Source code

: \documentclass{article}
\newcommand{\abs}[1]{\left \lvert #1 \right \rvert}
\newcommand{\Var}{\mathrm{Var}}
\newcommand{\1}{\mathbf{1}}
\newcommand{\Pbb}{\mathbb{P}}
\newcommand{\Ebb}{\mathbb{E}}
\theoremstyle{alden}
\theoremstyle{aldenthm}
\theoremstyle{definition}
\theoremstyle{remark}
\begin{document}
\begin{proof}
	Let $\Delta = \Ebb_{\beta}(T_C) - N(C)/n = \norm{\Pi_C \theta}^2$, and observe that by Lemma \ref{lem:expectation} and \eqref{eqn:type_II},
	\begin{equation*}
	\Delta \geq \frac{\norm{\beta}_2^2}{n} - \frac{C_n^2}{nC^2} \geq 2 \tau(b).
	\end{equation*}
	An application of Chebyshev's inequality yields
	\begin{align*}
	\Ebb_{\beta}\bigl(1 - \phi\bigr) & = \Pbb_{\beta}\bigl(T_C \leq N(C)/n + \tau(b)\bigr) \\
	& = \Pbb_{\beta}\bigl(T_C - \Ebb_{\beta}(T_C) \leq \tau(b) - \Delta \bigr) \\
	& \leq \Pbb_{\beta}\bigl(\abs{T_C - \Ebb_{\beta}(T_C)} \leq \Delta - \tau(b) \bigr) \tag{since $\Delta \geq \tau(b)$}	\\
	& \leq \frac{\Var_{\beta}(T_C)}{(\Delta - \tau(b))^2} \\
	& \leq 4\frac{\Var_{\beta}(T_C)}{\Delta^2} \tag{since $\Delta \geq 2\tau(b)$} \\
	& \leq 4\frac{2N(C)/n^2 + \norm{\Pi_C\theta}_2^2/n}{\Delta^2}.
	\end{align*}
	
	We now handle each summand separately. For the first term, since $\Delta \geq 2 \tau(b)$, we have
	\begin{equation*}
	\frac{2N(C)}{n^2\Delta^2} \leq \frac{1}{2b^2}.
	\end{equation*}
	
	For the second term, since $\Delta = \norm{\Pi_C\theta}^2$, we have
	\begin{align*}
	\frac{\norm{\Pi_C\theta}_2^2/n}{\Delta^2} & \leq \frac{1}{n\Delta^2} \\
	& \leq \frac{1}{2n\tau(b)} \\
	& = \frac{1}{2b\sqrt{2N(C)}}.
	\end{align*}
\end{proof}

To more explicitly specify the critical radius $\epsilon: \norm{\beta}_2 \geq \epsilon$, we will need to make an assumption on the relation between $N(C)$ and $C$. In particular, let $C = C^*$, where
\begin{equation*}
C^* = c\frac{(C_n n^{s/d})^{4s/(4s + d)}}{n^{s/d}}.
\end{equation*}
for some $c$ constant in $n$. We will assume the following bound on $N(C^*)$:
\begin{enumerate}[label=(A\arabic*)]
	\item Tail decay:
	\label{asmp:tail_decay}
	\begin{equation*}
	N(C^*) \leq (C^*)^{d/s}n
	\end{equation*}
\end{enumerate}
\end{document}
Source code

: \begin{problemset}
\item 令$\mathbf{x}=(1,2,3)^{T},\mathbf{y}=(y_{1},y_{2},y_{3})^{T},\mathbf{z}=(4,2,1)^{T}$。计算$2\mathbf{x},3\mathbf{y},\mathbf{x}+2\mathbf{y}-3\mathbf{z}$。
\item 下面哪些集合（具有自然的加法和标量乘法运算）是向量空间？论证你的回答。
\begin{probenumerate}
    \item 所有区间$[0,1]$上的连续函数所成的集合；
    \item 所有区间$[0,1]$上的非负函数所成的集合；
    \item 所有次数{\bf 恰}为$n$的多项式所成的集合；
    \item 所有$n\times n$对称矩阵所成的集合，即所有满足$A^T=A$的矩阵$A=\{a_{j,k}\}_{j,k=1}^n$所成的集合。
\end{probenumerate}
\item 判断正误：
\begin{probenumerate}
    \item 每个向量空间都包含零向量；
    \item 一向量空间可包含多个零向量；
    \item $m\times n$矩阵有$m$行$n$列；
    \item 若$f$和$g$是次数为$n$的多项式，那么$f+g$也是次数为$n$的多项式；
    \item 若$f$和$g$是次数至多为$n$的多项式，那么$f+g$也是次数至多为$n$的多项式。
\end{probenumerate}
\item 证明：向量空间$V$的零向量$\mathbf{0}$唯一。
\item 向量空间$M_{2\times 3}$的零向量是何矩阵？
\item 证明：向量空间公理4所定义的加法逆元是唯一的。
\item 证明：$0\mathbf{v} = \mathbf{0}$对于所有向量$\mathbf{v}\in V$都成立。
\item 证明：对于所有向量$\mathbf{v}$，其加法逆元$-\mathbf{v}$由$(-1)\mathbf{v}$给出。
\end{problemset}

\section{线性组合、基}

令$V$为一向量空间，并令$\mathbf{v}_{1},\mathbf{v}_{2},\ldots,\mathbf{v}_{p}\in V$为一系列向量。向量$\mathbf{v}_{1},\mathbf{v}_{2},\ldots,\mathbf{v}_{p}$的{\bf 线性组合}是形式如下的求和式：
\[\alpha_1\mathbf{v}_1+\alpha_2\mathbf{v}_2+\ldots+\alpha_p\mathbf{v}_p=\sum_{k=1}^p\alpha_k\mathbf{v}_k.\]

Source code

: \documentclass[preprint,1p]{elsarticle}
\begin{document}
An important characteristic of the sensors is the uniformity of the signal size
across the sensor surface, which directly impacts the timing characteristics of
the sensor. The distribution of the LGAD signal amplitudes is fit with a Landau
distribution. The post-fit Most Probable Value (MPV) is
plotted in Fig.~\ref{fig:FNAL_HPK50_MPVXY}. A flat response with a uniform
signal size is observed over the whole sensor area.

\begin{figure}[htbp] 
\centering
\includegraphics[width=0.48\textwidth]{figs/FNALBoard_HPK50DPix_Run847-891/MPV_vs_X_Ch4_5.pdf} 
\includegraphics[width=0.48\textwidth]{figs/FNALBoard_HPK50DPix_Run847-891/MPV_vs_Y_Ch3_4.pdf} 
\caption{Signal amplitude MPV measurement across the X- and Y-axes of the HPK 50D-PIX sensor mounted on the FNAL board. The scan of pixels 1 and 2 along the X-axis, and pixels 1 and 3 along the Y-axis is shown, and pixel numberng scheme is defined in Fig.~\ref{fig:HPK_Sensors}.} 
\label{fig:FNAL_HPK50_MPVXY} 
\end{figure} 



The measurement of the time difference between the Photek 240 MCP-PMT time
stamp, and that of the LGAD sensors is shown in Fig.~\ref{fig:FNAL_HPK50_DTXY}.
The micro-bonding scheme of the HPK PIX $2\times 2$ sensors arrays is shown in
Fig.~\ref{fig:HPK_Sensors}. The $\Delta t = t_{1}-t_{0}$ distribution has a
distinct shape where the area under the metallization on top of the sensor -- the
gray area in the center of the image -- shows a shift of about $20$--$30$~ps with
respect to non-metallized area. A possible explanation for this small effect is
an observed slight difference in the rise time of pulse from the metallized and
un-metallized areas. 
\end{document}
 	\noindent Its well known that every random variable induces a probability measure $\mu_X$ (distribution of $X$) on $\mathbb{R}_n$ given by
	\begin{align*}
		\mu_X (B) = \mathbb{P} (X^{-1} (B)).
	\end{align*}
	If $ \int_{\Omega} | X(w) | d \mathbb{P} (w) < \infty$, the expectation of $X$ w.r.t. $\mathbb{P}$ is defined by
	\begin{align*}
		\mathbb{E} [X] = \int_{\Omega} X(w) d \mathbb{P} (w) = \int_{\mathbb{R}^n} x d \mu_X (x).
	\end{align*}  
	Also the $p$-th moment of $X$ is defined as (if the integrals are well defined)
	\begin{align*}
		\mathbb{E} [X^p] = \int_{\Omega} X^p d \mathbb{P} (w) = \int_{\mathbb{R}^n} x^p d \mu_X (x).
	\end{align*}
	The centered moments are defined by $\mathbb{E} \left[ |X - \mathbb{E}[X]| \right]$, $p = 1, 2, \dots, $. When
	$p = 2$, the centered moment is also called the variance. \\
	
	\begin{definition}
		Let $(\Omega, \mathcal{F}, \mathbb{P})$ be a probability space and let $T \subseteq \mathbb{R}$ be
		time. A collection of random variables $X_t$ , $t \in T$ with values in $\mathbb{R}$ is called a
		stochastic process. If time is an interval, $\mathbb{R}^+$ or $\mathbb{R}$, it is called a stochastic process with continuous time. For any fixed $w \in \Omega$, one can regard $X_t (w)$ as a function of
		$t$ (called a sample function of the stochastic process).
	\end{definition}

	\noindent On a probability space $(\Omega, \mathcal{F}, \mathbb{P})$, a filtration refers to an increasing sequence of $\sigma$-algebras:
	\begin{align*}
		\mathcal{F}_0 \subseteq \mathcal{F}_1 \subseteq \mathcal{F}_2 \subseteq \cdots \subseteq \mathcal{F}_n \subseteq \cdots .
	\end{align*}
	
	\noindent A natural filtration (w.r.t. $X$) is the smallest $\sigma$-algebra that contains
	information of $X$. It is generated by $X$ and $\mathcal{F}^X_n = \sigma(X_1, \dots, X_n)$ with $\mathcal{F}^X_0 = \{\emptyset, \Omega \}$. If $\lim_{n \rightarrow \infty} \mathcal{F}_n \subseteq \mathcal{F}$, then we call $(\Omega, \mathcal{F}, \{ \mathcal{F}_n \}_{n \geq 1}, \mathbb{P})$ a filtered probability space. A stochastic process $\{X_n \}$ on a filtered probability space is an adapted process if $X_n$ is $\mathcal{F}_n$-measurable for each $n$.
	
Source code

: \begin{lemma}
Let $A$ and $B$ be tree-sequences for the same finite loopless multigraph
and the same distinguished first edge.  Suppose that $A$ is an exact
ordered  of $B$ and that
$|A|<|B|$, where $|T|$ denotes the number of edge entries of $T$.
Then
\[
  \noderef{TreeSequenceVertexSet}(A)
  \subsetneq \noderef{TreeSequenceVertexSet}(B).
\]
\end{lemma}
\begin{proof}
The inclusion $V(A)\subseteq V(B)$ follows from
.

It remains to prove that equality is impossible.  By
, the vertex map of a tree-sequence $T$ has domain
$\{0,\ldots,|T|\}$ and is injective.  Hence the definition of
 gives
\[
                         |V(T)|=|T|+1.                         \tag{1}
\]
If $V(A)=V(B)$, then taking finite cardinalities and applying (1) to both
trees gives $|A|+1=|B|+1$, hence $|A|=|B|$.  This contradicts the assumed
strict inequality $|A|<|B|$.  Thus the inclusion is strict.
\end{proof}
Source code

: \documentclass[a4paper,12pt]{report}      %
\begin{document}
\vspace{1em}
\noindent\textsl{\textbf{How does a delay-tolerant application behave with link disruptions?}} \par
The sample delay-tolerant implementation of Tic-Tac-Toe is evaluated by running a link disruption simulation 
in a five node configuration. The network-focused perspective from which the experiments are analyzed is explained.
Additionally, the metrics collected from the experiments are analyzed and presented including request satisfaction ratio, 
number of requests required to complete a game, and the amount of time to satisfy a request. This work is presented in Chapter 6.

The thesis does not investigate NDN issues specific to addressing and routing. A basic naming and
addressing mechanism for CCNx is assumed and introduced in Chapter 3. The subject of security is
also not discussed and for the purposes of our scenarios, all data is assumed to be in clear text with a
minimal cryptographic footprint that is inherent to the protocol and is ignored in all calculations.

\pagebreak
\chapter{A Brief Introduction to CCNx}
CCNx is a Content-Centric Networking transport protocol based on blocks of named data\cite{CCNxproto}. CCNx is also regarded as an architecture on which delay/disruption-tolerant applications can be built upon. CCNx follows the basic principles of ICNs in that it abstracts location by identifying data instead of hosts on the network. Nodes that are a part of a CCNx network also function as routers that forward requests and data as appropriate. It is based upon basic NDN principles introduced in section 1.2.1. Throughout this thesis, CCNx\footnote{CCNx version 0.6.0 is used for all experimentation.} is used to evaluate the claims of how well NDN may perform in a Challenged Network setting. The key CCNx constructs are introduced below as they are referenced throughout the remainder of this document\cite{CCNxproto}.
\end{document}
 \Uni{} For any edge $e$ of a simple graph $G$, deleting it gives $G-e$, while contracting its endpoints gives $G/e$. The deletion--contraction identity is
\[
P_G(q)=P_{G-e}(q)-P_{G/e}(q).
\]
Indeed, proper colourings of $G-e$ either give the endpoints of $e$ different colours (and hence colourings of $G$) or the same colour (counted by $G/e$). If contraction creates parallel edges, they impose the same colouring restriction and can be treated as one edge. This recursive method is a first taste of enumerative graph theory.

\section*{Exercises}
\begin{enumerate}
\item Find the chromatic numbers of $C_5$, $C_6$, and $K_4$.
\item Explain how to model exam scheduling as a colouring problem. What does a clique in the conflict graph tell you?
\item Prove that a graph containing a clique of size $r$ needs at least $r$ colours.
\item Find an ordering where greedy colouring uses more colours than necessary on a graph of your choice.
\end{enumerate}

# [PROBLEM REQUIREMENTS]
The lines above, starting at the one with "distinct shape where" and ending at the one with "respect to non-metallized", are the only ones to return, exactly as written.

# [ANSWER TO THIS TASK]
distinct shape where the area under the metallization on top of the sensor -- the
gray area in the center of the image -- shows a shift of about $20$--$30$~ps with
respect to non-metallized area. A possible explanation for this small effect is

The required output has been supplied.